The Latest: Whitmer wins legal fight with lawmakers


The Latest on the coronavirus pandemic. The new coronavirus causes mild or moderate symptoms for most people. For some, especially older adults and people with existing health problems, it can cause more severe illness or death.


– Michigan governor wins legal fight with lawmakers over virus.

– Official: Washington state has lost hundreds of millions of dollars to fraudulent jobless claims.

– Trump: “full” G7 summit bringing together the leaders of the world’s major economies “looks like” it “will be on.”

– Spanish health authorities: daily death toll has remained under 100 fatalities for a fifth consecutive day.

– US sends 50 ventilators to Russia, with 150 more to follow.

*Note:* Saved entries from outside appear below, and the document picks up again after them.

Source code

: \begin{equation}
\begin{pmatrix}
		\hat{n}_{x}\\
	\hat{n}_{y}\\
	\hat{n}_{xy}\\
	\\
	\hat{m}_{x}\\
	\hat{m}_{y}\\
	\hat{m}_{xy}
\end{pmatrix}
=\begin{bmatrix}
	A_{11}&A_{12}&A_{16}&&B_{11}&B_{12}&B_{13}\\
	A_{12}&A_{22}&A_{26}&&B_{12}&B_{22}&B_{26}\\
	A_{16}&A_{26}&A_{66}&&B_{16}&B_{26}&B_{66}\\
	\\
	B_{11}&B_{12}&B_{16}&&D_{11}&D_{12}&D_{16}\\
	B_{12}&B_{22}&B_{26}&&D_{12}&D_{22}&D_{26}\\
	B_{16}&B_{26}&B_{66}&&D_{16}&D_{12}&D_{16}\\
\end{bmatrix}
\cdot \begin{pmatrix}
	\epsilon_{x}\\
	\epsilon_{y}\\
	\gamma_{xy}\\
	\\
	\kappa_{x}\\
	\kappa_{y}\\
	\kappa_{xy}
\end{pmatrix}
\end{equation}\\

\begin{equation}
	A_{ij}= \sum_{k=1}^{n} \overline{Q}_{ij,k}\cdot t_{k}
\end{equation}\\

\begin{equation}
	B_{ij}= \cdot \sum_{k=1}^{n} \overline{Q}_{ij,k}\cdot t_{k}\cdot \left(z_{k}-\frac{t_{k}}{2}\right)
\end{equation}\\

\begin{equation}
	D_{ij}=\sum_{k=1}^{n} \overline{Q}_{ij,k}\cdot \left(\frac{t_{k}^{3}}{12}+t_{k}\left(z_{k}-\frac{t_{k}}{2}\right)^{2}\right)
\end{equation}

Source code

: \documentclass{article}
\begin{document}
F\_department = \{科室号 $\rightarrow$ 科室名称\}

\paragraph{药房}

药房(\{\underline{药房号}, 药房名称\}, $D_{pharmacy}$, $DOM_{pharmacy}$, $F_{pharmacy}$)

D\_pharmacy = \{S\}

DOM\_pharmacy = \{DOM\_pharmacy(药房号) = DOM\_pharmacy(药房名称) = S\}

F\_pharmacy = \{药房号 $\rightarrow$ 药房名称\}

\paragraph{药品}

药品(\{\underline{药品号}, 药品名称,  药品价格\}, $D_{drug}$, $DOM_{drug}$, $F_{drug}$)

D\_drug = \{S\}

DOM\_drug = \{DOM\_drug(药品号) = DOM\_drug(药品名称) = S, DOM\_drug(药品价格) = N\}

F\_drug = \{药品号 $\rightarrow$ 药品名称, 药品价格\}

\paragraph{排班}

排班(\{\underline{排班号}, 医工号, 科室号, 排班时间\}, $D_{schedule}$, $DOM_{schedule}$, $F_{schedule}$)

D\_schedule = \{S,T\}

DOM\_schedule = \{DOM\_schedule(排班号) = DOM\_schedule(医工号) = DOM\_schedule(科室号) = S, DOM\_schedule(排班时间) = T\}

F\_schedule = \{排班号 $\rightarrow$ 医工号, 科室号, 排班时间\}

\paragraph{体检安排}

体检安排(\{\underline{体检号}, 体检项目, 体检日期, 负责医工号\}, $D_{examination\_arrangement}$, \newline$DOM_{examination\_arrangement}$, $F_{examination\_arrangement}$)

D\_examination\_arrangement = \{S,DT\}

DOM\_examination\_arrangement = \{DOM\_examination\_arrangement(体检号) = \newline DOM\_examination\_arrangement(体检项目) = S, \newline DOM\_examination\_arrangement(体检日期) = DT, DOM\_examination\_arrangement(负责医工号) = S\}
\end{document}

DETROIT – Gov. Gretchen Whitmer prevailed Thursday in a high-stakes challenge from Republican lawmakers who sued over her authority to declare emergencies and order sweeping restrictions during the coronavirus outbreak.

A 1945 law cited by Whitmer, a Democrat, is not limited to local and regional emergencies only and can have no end date, said Judge Cynthia Stephens of the Court of Claims.

The lawsuit by the House and Senate grew out of frustration with Whitmer’s one-size strategy to stop the spread of the coronavirus by keeping people at home statewide and shutting down businesses, even if some regions were not harmed much by the virus or COVID-19.

The Legislature did not extend Whitmer’s disaster emergency declaration in late April but she acted anyway, pointing to the ’45 law.

The Legislature preferred a 1976 statute that gives it a say in emergency declarations after 28 days. Indeed, the judge said the governor can’t use that law to extend emergencies without input from lawmakers.

The decision was a third time that a Court of Claims judge ruled in favor of Whitmer. The other lawsuits were brought by residents, a business owner and a new group that has organized protests at the Capitol.

Also, Whitmer has further relaxed stay-at-home restrictions, saying a ban on nonessential health procedures would be lifted next week and that groups of up to 10 people can gather immediately ahead of the Memorial Day weekend.

Retailers can reopen by appointment only, starting Tuesday, as long as there are no more than 10 customers inside at a time. People also can make an appointment to visit an auto dealer showroom. Social distancing requirements remain in place.

She said Thursday that the stay-home order, which remains in effect through May 28, will likely be extended.


OLYMPIA, Wash. – Impostors have used the stolen information of tens of thousands of people in the state to fraudulently receive hundreds of millions of dollars in unemployment benefits, the head of Washington’s Employment Security Department said Thursday.

Commissioner Suzi LeVine said that the state is currently working with federal law enforcement, financial institutions and the U.S. Department of Labor to investigate the fraud and to try and recover the money paid out during the coronavirus crisis.

LeVine said she can’t release specific numbers or details of the ongoing investigation. But she said that countermeasures taken by the state have “prevented hundreds of millions of additional dollars from going out to criminals and have prevented thousands of fraudulent claims being filed.”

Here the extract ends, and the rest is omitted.